В 2020-м в США провели ещё один опрос: американцев спрашивали о том, какую они предпочитают архитектуру — современную или классическую. Классическая победила с огромным преимуществом — 72% против 28%.
Большинство публики в Англии, Америке и других странах ненавидит архитектуру постмодернизма, брутализма и конструктивизма и любит старые дома, дворцы и церкви. А если, как в США, действительно старых зданий в стране почти нет, публика выбирает разнообразные “нео”: неоготику, неоклассику, неоренессанс, неоампир, необарокко (Beaux-Arts), историцизм. То есть здания, копирующие стили античности и средневековья.

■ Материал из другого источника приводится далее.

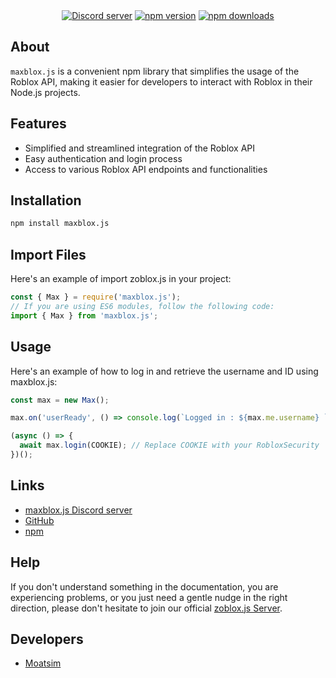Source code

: <div align="center">
	<br/>
	<br/>
	<p>
		<a href="https://discord.gg/tk8GkmeVH7"><img src="https://img.shields.io/discord/1112831968443388037?color=5865F2&logo=discord&logoColor=white" alt="Discord server" /></a>
		<a href="https://www.npmjs.com/package/maxblox.js"><img src="https://img.shields.io/npm/v/maxblox.js.svg?maxAge=3600" alt="npm version" /></a>
		<a href="https://www.npmjs.com/package/maxblox.js"><img src="https://img.shields.io/npm/dt/maxblox.js.svg?maxAge=3600" alt="npm downloads" /></a>
	</p>
</div>

## About 

```maxblox.js``` is a convenient npm library that simplifies the usage of the Roblox API, making it easier for developers to interact with Roblox in their Node.js projects.

## Features

- Simplified and streamlined integration of the Roblox API
- Easy authentication and login process
- Access to various Roblox API endpoints and functionalities

## Installation

```sh
npm install maxblox.js
```

## Import Files

Here's an example of import zoblox.js in your project:

```js
const { Max } = require('maxblox.js');
// If you are using ES6 modules, follow the following code:
import { Max } from 'maxblox.js';
```

## Usage

Here's an example of how to log in and retrieve the username and ID using maxblox.js: 

```js
const max = new Max();

max.on('userReady', () => console.log(`Logged in : ${max.me.username} `));

(async () => {
  await max.login(COOKIE); // Replace COOKIE with your RobloxSecurity
})();
```

## Links
- [maxblox.js Discord server][discord]
- [GitHub][source]
- [npm][npm]

## Help 

If you don't understand something in the documentation, you are experiencing problems, or you just need a gentle nudge in the right direction, please don't hesitate to join our official [zoblox.js Server][discord].

## Developers

- [Moatsim](https://github.com/moatsimdev)

[discord]: https://discord.gg/tk8GkmeVH7
[source]: https://github.com/moatsimdev/maxblox.js
[npm]: https://npmjs.org/package/maxblox.js
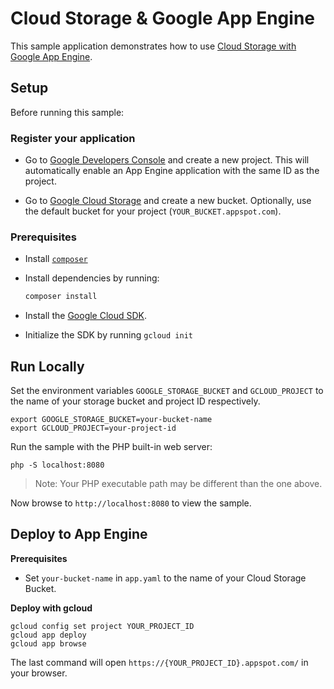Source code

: # Cloud Storage & Google App Engine

This sample application demonstrates how to use [Cloud Storage with Google App Engine](https://cloud.google.com/appengine/docs/flexible/php/using-cloud-storage).

## Setup

Before running this sample:

### Register your application

- Go to
  [Google Developers Console](https://console.developers.google.com/project)
  and create a new project. This will automatically enable an App
  Engine application with the same ID as the project.

- Go to
  [Google Cloud Storage](https://console.cloud.google.com/storage/browser)
  and create a new bucket. Optionally, use the default bucket for your project
  (`YOUR_BUCKET.appspot.com`).

### Prerequisites

- Install [`composer`](https://getcomposer.org)
- Install dependencies by running:

    ```sh
    composer install
    ```

- Install the [Google Cloud SDK](https://developers.google.com/cloud/sdk/).
- Initialize the SDK by running `gcloud init`

## Run Locally

Set the environment variables `GOOGLE_STORAGE_BUCKET` and `GCLOUD_PROJECT` to the name of your storage bucket and project ID respectively.

```
export GOOGLE_STORAGE_BUCKET=your-bucket-name
export GCLOUD_PROJECT=your-project-id
```

Run the sample with the PHP built-in web server:

```
php -S localhost:8080
```



> Note: Your PHP executable path may be different than the one above.

Now browse to `http://localhost:8080` to view the sample.

## Deploy to App Engine

**Prerequisites**

- Set `your-bucket-name` in `app.yaml` to the name of your Cloud Storage Bucket.

**Deploy with gcloud**

```
gcloud config set project YOUR_PROJECT_ID
gcloud app deploy
gcloud app browse
```

The last command will open `https://{YOUR_PROJECT_ID}.appspot.com/`
in your browser.

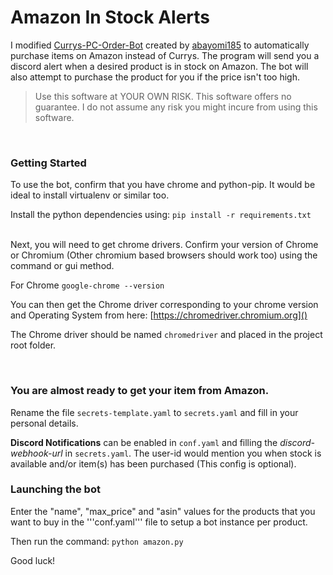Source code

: # Amazon In Stock Alerts
I modified [Currys-PC-Order-Bot](https://github.com/OliverOrd/currys-pc-order-bot) created by [abayomi185](https://github.com/abayomi185) to automatically purchase items on Amazon instead of Currys. The program will send you a discord alert when a desired product is in stock on Amazon. The bot will also attempt to purchase the product for you if the price isn't too high.
<br>
> Use this software at YOUR OWN RISK. This software offers no guarantee. I do not assume any risk you might incure from using this software.

<br/>

### Getting Started

To use the bot, confirm that you have chrome and python-pip. It would be ideal to install virtualenv or similar too.

Install the python dependencies using:
```pip install -r requirements.txt```

<br/>
Next, you will need to get chrome drivers. Confirm your version of Chrome or Chromium (Other chromium based browsers should work too) using the command or gui method.

For Chrome
```google-chrome --version```

You can then get the Chrome driver corresponding to your chrome version and Operating System from here: [https://chromedriver.chromium.org]()

The Chrome driver should be named ```chromedriver``` and placed in the project root folder.

<br/>

### You are almost ready to get your item from Amazon.

Rename the file ```secrets-template.yaml``` to ```secrets.yaml``` and fill in your personal details.

**Discord Notifications** can be enabled in ```conf.yaml``` and filling the *discord-webhook-url* in ```secrets.yaml```. The user-id would mention you when stock is available and/or item(s) has been purchased (This config is optional).

### Launching the bot

Enter the "name", "max_price" and "asin" values for the products that you want to buy in the '''conf.yaml''' file to setup a bot instance per product.

Then run the command:
```python amazon.py```

Good luck!


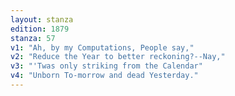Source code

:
```yaml
---
layout: stanza
edition: 1879
stanza: 57
v1: "Ah, by my Computations, People say,"
v2: "Reduce the Year to better reckoning?--Nay,"
v3: "'Twas only striking from the Calendar"
v4: "Unborn To-morrow and dead Yesterday."
---
```

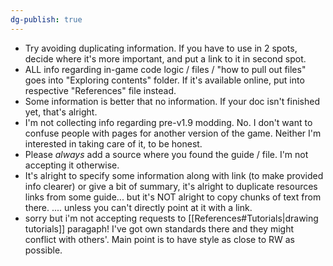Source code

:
 ```yaml
---
dg-publish: true
---
```

- Try avoiding duplicating information. If you have to use in 2 spots, decide where it's more important, and put a link to it in second spot.
- ALL info regarding in-game code logic / files / "how to pull out files" goes into "Exploring contents" folder. If it's available online, put into respective "References" file instead.
- Some information is better that no information. If your doc isn't finished yet, that's alright.
- I'm not collecting info regarding pre-v1.9 modding. No. I don't want to confuse people with pages for another version of the game. Neither I'm interested in taking care of it, to be honest.
- Please *always* add a source where you found the guide / file. I'm not accepting it otherwise.
- It's alright to specify some information along with link (to make provided info clearer) or give a bit of summary, it's alright to duplicate resources links from some guide... but it's NOT alright to copy chunks of text from there. 
	.... unless you can't directly point at it with a link.
- sorry but i'm not accepting requests to [[References#Tutorials|drawing tutorials]] paragaph! I've got own standards there and they might conflict with others'. Main point is to have style as close to RW as possible.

Единственными оригинальными и относительно недавними стилями, пользующимися всеобщей любовью, являются модерн и ар-деко.
Между ар-деко и вытеснившим его между Первой и Второй мировой войнами конструктивизмом лежит огромная, непреодолимая пропасть. Подавляющая часть зданий, лежащих по ту, дальнюю сторону этой пропасти (ар-деко, модернизм, барокко, готика и т.д.), публика считает красивыми или по крайней мере не оскорбляющими глаз. Подавляющую часть тех, что находятся по нашу сторону разлома (конструктивизм, брутализм, постмодернизм, деконструктивизм) — унылыми, убогими и уродливыми.

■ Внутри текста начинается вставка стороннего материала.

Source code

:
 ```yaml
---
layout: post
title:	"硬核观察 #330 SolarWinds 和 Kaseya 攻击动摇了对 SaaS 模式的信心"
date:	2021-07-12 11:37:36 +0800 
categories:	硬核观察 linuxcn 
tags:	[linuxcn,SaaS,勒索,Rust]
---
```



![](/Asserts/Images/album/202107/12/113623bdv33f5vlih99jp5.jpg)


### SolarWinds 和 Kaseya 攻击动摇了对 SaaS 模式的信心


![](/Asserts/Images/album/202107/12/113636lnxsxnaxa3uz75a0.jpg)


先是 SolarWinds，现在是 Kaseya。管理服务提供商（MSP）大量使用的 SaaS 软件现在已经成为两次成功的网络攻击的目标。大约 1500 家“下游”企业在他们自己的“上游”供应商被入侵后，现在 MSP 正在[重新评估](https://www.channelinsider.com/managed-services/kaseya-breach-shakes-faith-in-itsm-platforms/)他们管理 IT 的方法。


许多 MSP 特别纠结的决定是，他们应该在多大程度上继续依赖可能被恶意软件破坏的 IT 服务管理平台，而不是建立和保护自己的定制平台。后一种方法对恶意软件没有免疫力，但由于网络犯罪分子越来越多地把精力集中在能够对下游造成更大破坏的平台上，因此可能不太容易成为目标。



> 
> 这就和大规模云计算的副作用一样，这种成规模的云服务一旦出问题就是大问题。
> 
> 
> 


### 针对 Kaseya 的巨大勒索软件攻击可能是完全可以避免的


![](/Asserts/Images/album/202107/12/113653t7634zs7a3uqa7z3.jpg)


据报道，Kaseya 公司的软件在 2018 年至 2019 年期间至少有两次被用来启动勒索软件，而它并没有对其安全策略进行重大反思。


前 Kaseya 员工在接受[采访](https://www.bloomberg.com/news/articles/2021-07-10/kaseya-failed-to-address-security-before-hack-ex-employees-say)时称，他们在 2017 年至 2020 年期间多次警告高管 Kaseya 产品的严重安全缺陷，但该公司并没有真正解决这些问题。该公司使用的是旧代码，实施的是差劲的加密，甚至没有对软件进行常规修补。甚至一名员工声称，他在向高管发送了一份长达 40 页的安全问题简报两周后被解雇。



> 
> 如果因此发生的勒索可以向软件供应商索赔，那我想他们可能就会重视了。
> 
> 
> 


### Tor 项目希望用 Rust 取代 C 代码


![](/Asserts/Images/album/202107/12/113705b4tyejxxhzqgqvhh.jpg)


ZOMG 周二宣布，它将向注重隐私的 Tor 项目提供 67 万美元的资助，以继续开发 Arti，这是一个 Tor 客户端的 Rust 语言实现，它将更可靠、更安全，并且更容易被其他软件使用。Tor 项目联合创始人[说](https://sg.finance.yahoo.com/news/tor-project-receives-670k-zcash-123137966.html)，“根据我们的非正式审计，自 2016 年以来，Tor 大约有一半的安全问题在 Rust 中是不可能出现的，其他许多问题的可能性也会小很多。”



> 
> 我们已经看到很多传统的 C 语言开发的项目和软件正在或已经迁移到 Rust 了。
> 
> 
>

Попытки сослаться на “ошибку выжившего“ — то есть на то, что уродливые старые здания за предыдущие века были снесены и остались только красивые — тут не помогают. В Европе есть огромное количество кварталов, а то и целых городов, сохранившихся с 19-го, 17-го и даже 15-го веков в практически неизменном виде, включая и кварталы городской бедноты. Не потому, что девелоперы пощадили их за красоту, а потому что на каком-то повороте истории они внезапно потеряли экономическое и политическое значение и девелоперы про них просто забыли. Эти старые города и кварталы считаются в Европе самыми красивыми, именно их изображают на календарях и открытках, и именно туда едут толпы туристов со всего мира, чтобы насладиться красотой городского ландшафта и сделать селфи на фоне старых домов и башен.
На самом деле, когда речь идёт не о герцогских дворцах и штаб-квартирах транснациональных корпораций, а о стандартных жилых домах, разница между традиционной и современной архитектурой ещё более разительная. Между этими зданиями в Амстердаме 10 километров, 300 лет и эстетическая пропасть.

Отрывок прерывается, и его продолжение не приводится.